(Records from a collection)
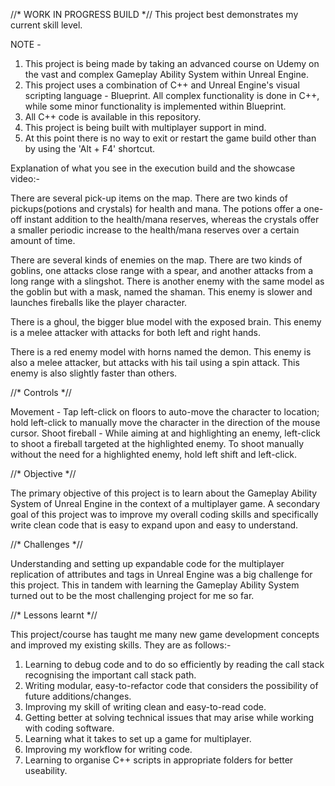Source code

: //* WORK IN PROGRESS BUILD *//
This project best demonstrates my current skill level.

NOTE - 
1) This project is being made by taking an advanced course on Udemy on the vast and complex Gameplay Ability System within Unreal Engine.
2) This project uses a combination of C++ and Unreal Engine's visual scripting language - Blueprint. All complex functionality is done in C++, while some minor functionality is implemented within Blueprint.
3) All C++ code is available in this repository.
4) This project is being built with multiplayer support in mind.
5) At this point there is no way to exit or restart the game build other than by using the 'Alt + F4' shortcut.


Explanation of what you see in the execution build and the showcase video:-

There are several pick-up items on the map. There are two kinds of pickups(potions and crystals) for health and mana. The potions offer a one-off instant addition to the health/mana reserves, whereas the crystals offer a smaller periodic increase to the health/mana reserves over a certain amount of time.

There are several kinds of enemies on the map. There are two kinds of goblins, one attacks close range with a spear, and another attacks from a long range with a slingshot. There is another enemy with the same model as the goblin but with a mask, named the shaman. This enemy is slower and launches fireballs like the player character.

There is a ghoul, the bigger blue model with the exposed brain. This enemy is a melee attacker with attacks for both left and right hands.

There is a red enemy model with horns named the demon. This enemy is also a melee attacker, but attacks with his tail using a spin attack. This enemy is also slightly faster than others.


//* Controls *//

Movement - Tap left-click on floors to auto-move the character to location; hold left-click to manually move the character in the direction of the mouse cursor.
Shoot fireball - While aiming at and highlighting an enemy, left-click to shoot a fireball targeted at the highlighted enemy. To shoot manually without the need for a highlighted enemy, hold left shift and left-click.


//* Objective *//

The primary objective of this project is to learn about the Gameplay Ability System of Unreal Engine in the context of a multiplayer game. A secondary goal of this project was to improve my overall coding skills and specifically write clean code that is easy to expand upon and easy to understand.


//* Challenges *//

Understanding and setting up expandable code for the multiplayer replication of attributes and tags in Unreal Engine was a big challenge for this project. This in tandem with learning the Gameplay Ability System turned out to be the most challenging project for me so far.


//* Lessons learnt *//

This project/course has taught me many new game development concepts and improved my existing skills. They are as follows:-
1) Learning to debug code and to do so efficiently by reading the call stack recognising the important call stack path.
2) Writing modular, easy-to-refactor code that considers the possibility of future additions/changes.
3) Improving my skill of writing clean and easy-to-read code.
4) Getting better at solving technical issues that may arise while working with coding software.
5) Learning what it takes to set up a game for multiplayer.
6) Improving my workflow for writing code.
7) Learning to organise C++ scripts in appropriate folders for better useability.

[What to do]: Your answer should consist of each line above in which "multiplayer" appears.

[Answer section]:
4) This project is being built with multiplayer support in mind.
The primary objective of this project is to learn about the Gameplay Ability System of Unreal Engine in the context of a multiplayer game. A secondary goal of this project was to improve my overall coding skills and specifically write clean code that is easy to expand upon and easy to understand.
Understanding and setting up expandable code for the multiplayer replication of attributes and tags in Unreal Engine was a big challenge for this project. This in tandem with learning the Gameplay Ability System turned out to be the most challenging project for me so far.
5) Learning what it takes to set up a game for multiplayer.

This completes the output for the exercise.